(Items from a dataset)
== Segment start ==

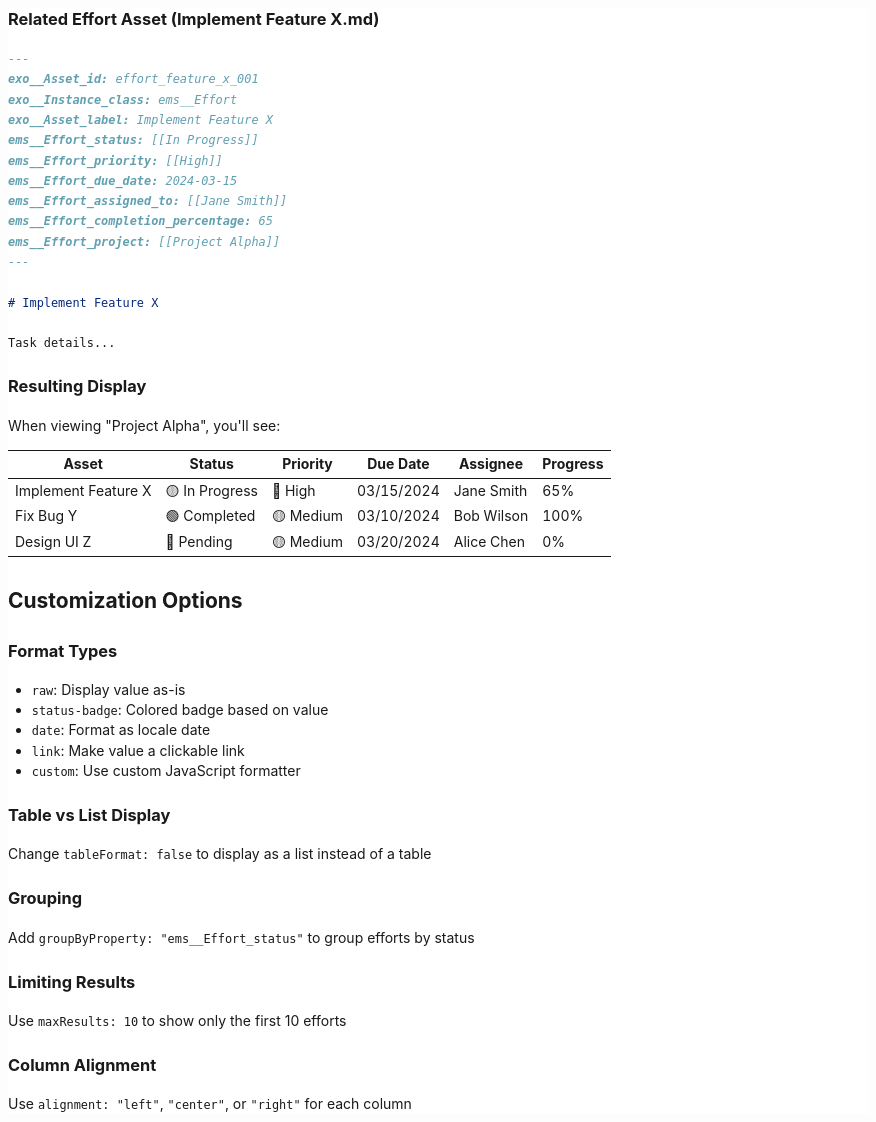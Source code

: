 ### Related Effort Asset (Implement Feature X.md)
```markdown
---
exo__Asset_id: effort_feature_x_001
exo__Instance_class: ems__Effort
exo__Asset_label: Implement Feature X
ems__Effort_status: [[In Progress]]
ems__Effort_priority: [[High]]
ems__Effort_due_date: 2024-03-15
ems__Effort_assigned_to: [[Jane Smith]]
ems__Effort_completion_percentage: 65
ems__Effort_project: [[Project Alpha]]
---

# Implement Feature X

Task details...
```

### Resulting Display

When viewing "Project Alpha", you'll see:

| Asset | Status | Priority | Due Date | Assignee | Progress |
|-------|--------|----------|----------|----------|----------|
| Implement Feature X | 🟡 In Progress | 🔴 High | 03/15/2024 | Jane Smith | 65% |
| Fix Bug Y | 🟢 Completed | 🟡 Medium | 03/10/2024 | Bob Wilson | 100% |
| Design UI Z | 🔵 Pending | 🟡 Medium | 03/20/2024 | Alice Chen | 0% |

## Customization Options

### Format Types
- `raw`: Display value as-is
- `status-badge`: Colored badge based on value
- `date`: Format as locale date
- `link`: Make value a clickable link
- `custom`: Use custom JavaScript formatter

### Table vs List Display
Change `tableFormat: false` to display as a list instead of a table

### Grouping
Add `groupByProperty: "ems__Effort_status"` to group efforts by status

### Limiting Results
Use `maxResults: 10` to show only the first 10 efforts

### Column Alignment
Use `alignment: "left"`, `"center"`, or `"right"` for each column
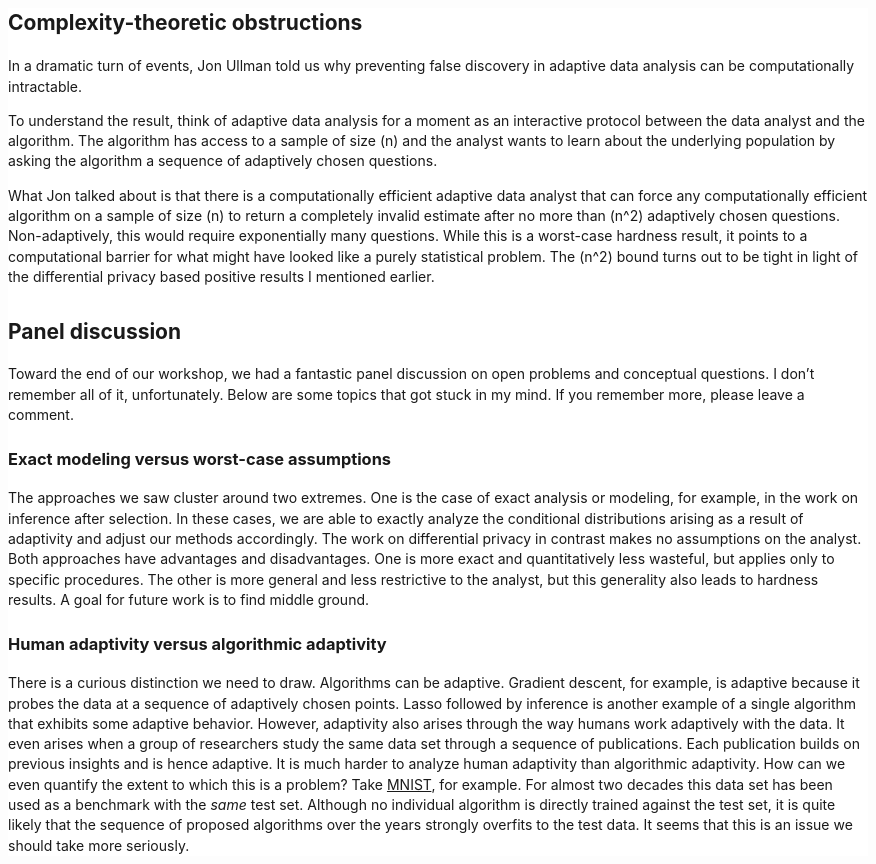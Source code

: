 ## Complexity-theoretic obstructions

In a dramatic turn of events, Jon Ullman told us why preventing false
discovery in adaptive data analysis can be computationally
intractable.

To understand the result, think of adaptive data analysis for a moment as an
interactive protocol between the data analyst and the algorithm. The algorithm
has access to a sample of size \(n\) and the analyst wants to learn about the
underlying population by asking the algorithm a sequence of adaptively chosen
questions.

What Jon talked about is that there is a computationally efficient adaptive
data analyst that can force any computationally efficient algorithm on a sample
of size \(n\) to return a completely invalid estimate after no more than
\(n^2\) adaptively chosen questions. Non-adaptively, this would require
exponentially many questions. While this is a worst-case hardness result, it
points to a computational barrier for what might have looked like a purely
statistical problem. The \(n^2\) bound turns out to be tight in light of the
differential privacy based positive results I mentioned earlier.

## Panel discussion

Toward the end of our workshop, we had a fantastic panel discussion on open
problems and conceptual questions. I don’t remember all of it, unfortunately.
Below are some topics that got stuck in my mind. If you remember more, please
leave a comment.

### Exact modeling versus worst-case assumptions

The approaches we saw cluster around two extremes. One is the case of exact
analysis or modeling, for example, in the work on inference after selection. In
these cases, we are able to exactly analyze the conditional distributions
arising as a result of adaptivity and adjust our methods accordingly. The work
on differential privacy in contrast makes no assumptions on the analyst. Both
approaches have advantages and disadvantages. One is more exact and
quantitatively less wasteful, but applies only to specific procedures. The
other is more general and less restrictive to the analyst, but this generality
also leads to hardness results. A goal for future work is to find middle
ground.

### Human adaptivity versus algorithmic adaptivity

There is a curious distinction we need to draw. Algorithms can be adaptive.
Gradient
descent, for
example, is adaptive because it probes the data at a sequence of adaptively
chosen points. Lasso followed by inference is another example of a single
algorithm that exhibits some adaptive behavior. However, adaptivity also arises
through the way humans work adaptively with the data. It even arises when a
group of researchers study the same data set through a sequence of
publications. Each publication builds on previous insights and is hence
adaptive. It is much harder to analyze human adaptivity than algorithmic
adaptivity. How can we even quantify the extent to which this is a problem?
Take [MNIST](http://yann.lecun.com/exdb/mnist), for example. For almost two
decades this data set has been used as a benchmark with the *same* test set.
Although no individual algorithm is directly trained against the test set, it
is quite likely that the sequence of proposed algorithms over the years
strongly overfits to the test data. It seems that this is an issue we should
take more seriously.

== Segment end ==

* What the task asks:
Produce an exact transcription of the lines from the one containing "Take [MNIST](http://yann.lecun.com/exdb/mnist), for" through the end of the records, both included, and no other lines.

* Answer box:
Take [MNIST](http://yann.lecun.com/exdb/mnist), for example. For almost two
decades this data set has been used as a benchmark with the *same* test set.
Although no individual algorithm is directly trained against the test set, it
is quite likely that the sequence of proposed algorithms over the years
strongly overfits to the test data. It seems that this is an issue we should
take more seriously.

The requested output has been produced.